Centre College professor Thomas Allen, wearing a blue sweater, leans over a computer to help a student in his AI class.

“Because of all the background you previously needed in calculus, linear algebra, mathematical statistics and programming to even talk about this, it was inaccessible,” he said. “So how do we explain that in a way that people can understand? Because if we have no conception of how this works, then it's sort of like we’re driving with a blindfold on.”

AI in Everyday Language allows students from a variety of majors to dive into the history and future of AI, examining the utility and promise of the technology, as well as its less-discussed limitations.

“I don’t do coding and all that stuff, but I was interested in AI and all the things it could be used for,” said Daniel Covington, a Business major in the class of 2027. “The first part of this course was learning how AI is made because a lot of people have preconceived notions or misunderstandings about how it works. There is no thinking involved. It’s all mathematical equations.

“Once you know how it works, you can learn how to tell it what you need.”

One Centre student points to a computer screen as a classmate in Professor Thomas Allen's AI class works on a coding project in the computer lab.

The limitations of AI were evident during a recent class when students were attempting to use AI to write code for a program that could identify what the users were drawing. One student pushed back from the worktable and threw up his hands in frustration. “This is what’s supposed to take over the world?”

Part of Allen’s goal is to strip away some of the mythology of how AI may change the world and understand both how to use the tool and, perhaps more importantly, when to use it.

“I do think that the more we know about this and the better we understand it, the better equipped we are,” Allen said. “I think we at Centre College have a critical role to play in this. We want students to have diversity in what they learn, so you can’t take all computing classes. You must take writing classes, and you have to take history.
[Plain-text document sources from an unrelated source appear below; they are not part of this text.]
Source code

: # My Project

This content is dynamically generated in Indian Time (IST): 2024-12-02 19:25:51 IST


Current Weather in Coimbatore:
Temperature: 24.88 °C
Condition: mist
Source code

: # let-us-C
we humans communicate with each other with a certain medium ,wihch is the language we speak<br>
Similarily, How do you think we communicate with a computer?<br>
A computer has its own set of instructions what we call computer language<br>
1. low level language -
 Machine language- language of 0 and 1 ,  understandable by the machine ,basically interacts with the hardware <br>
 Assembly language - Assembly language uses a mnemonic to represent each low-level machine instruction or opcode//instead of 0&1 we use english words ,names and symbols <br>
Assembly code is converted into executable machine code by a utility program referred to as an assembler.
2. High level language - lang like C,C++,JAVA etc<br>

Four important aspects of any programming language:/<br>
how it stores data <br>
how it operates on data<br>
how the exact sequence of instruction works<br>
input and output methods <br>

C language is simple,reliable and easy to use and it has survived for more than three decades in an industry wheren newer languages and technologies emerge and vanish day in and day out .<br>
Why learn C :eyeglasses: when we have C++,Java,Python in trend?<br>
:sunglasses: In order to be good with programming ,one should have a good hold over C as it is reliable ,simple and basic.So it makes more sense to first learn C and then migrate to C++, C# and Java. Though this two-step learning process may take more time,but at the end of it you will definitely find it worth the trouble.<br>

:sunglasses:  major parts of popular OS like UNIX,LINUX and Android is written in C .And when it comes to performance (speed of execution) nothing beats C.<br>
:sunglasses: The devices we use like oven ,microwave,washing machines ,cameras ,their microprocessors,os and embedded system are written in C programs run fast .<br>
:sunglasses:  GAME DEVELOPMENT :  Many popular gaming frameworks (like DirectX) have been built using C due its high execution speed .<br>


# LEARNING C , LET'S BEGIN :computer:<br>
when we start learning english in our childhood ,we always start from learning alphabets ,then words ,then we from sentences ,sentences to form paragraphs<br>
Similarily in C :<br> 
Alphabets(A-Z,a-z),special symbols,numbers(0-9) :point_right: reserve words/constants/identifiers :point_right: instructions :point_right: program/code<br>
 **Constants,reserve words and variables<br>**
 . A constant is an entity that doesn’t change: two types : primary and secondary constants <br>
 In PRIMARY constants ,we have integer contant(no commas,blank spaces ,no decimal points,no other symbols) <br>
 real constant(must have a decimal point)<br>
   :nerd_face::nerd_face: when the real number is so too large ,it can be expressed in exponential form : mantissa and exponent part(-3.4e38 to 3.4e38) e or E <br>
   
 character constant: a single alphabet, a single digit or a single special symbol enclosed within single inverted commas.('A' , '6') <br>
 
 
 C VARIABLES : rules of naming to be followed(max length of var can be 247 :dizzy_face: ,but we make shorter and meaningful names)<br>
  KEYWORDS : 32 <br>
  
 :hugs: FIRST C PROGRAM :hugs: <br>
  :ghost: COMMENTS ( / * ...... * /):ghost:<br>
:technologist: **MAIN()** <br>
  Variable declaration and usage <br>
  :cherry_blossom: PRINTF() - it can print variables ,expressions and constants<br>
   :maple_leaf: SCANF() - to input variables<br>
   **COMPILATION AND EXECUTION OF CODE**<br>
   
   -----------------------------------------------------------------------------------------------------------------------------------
We think that’s an important part of people’s experiences, so our students get training in a multitude of things.”

A Centre College student in Professor Thomas Allen's AI class works at a computer.

 That training arms students with problem-solving and communication skills that are critical in a workplace where productivity pressures may become heightened by the availability of AI tools.

“The hype is not new,” Allen said of the rush to both praise and vilify AI. “Hype goes back to the beginning of electricity with the whole Frankenstein story. So both the good and the bad possibilities exist, but understanding what AI does and doesn't do, what its limitations are, is important because I can't use it effectively if I don't know its limitations.”

Centre’s educational approach to the liberal arts and sciences helps students discern when AI can be used effectively as a tool, Allen said, and when those limitations render it unreliable and soulless, or threaten their own skill-building.  

The evolving challenges of keeping up with technological advancements also makes the work students do in the classroom more important, allowing them to be adaptable in an ever-changing field.

Centre College professor Thomas Allen, wearing a blue sweater, leans over a computer to help a student in his AI class.

“There may be some things graduates will have to learn on the job,” he said. “But our students have the most important skill, which is knowing how to take these concepts like statistics and computing, and communicate them in a way that my boss, my colleagues, my stakeholders, and the person using my product can understand.

“I think that’s what we need broadly across society — people who understand fundamentally how this technology works, what it can do, its promises, its pitfalls and how we as a society need to relate to that.”